Libyan War feared could affect crude oil prices reaching the highest level, that is $ 140 per barrel as it was in 2008. On Monday, March 21, 2011, oil prices exceeded $ 103 per barrel. Oil prices shot after Libyan leader Moammar Gaddafi vowed would be a "long war" when the allied military attacks on countries that joined in the OPEC. Coalition of the United States, France, Britain and other countries with a bomb attack by tanks and air strikes.
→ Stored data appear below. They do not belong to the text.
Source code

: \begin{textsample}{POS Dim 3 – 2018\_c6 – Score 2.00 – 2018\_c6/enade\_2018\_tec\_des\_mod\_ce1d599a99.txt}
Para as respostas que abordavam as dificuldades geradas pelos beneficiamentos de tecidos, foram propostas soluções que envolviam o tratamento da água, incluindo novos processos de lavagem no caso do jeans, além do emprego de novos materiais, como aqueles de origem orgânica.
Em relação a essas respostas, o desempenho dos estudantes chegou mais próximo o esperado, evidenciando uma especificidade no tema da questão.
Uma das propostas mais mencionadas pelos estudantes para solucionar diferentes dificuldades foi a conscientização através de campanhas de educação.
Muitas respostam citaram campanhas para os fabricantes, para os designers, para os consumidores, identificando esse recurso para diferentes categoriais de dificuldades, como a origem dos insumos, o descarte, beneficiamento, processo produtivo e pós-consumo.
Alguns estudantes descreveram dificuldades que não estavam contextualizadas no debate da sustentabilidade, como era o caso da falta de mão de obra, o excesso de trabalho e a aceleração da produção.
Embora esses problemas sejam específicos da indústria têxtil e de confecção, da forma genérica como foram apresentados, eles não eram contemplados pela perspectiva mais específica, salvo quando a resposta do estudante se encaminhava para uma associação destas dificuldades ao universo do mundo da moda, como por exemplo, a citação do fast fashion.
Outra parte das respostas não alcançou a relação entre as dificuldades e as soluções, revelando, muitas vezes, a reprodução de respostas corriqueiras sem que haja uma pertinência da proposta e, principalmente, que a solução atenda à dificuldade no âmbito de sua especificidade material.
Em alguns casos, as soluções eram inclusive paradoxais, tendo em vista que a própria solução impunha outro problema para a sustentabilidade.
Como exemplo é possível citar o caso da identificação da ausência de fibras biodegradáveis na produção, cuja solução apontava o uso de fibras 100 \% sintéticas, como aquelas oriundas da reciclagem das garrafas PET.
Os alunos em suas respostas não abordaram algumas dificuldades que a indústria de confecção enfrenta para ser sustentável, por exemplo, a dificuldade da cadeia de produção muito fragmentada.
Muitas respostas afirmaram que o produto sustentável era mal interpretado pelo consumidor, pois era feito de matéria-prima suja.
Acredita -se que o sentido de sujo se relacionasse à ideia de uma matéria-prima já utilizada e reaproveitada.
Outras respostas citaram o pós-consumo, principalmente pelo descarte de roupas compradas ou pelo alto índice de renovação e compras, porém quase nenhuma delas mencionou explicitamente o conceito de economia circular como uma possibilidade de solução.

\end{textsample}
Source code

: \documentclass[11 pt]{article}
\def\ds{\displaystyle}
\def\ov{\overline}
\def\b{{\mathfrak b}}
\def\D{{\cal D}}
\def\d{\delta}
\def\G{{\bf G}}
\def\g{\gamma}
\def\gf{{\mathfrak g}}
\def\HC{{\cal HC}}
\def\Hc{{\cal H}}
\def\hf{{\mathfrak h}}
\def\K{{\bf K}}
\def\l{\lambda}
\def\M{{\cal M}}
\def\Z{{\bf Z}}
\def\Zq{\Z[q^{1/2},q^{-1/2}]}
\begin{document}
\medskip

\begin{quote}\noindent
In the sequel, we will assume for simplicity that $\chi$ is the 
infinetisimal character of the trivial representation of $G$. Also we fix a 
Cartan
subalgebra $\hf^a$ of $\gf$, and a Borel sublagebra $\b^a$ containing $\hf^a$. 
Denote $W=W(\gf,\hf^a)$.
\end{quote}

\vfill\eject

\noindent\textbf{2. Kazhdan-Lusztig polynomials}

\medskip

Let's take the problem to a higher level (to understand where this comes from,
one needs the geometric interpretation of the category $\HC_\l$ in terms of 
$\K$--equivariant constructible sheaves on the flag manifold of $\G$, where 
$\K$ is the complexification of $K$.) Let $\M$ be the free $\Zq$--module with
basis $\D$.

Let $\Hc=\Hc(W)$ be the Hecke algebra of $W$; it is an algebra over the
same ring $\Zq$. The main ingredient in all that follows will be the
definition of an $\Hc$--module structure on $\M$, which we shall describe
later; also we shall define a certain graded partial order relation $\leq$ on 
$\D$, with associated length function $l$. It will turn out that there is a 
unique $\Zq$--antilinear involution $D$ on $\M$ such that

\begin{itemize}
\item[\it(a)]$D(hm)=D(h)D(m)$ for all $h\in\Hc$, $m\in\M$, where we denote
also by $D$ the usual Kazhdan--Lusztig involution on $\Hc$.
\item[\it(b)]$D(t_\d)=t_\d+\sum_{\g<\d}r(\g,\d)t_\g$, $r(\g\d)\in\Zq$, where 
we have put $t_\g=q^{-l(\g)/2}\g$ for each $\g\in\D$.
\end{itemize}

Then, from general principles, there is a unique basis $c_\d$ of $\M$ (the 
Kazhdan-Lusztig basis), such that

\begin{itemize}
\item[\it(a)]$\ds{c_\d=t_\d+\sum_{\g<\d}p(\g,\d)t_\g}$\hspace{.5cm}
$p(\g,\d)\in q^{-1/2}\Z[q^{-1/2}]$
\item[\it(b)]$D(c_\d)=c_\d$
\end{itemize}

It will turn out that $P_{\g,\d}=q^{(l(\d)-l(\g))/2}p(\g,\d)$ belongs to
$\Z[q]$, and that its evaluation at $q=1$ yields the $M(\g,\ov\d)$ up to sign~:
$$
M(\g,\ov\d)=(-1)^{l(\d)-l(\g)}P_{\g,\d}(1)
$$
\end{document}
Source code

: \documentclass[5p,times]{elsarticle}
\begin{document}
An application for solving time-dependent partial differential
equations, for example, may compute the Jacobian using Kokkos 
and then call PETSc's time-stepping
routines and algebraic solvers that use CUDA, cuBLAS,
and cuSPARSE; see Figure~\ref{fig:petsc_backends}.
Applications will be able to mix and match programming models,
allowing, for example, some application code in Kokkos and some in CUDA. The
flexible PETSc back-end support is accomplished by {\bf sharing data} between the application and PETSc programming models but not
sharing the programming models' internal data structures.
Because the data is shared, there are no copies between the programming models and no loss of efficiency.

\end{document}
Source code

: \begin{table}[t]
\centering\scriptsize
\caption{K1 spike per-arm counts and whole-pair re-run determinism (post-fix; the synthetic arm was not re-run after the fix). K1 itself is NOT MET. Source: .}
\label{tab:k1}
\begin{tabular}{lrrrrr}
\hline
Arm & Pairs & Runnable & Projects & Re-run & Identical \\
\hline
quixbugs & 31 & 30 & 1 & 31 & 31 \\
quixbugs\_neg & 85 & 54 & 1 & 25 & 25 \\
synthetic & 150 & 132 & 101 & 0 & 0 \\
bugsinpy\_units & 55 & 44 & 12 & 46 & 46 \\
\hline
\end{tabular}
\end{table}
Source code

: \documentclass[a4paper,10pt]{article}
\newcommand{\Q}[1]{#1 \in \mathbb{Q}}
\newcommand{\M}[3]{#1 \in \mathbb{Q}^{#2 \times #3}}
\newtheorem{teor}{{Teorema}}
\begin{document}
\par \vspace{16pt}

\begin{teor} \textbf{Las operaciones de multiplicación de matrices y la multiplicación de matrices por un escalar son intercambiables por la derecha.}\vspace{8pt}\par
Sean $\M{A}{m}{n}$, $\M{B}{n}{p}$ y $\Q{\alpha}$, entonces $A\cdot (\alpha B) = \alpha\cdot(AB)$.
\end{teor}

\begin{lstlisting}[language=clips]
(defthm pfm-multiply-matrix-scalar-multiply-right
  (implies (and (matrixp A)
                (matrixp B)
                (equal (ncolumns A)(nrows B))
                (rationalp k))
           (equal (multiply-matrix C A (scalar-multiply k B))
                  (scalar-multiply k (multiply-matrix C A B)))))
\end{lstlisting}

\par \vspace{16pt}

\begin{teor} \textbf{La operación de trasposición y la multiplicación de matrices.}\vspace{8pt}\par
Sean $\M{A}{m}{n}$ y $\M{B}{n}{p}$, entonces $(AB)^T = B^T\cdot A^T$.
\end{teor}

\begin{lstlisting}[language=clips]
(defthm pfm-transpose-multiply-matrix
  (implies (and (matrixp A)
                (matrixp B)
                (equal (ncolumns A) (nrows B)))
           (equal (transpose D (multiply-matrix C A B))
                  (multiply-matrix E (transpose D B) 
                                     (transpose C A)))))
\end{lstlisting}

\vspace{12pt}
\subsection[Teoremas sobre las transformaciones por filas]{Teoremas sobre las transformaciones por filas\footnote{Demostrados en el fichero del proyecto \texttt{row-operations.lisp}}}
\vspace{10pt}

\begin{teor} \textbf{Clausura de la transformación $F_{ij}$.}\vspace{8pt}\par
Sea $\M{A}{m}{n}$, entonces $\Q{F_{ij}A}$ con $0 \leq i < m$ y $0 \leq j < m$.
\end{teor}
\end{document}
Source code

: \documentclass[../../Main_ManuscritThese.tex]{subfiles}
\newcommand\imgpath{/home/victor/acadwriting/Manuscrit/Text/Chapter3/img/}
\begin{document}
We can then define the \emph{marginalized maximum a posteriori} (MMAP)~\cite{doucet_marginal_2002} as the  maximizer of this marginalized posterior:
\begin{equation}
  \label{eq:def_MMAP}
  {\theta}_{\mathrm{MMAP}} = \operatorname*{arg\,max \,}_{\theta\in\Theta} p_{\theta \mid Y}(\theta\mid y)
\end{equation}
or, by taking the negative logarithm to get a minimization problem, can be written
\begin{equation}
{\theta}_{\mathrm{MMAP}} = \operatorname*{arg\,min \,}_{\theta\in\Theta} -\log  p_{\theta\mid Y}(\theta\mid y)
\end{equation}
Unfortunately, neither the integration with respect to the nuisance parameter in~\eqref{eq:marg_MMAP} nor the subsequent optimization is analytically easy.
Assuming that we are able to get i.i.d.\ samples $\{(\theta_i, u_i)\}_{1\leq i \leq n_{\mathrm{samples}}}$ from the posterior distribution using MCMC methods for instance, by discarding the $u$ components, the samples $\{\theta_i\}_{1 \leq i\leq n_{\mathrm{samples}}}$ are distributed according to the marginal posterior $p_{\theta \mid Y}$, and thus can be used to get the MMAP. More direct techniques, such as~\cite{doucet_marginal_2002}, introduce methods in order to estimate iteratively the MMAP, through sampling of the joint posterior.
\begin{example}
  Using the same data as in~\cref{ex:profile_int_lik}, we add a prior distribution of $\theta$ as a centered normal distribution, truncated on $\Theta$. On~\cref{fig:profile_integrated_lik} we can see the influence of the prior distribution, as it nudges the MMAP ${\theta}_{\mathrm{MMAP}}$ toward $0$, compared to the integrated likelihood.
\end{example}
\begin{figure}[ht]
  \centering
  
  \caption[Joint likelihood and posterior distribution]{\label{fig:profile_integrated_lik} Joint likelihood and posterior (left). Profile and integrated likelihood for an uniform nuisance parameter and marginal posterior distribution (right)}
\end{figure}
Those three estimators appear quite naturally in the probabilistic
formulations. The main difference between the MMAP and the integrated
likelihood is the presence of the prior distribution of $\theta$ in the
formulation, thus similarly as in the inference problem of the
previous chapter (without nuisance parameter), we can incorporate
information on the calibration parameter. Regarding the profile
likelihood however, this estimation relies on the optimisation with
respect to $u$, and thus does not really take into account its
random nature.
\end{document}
Gaddafi said he would not resign and promised to continue the attack on the fort east of Benghazi. The fighting that occurred over the last month is feared to stop crude oil production by 1.6 million barrels per day.
Investors are now worried about intervention from the international community to expand the conflict and hamper Libya's oil production from the previous estimate."The regime in Tripoli showed no signs of surrender. In a prolonged loss of Libyan oil to push prices up to the highest level to above U.S. $ 140 that occurred in 2008," Capital Economics wrote the report.
Gaddafi also warned the west not going to get Libyan oil, and declared his forces could sabotage crude oil. "Scorched earth response from Gaddafi to cause disruption of the voyages in the Mediterranean," said the consultant of The Schork Report. In the afternoon, the price of crude oil for April delivery rose U.S. $ 2.12 to U.S. $ 103.19/barrels on the New York Mercantile Exchange trading after being down 35 cents on Friday that fester in the U.S. $ 101.7/barrels.
With the rising stock market last Monday, as the optimistic attitude of Japan to improve the condition of radiation that occurred at Fukushima nuclear power plant, analysts said the demand for energy in this country the third largest economy will decline and stay on top limit on the price of oil. "Japan's Nuclear Disaster is likely to impact a very long time, meaning that Japan's economic recovery may be slow and annoying," said Edward Meir at MF Global in New York. He added that this situation will continue to drag energy prices in world markets.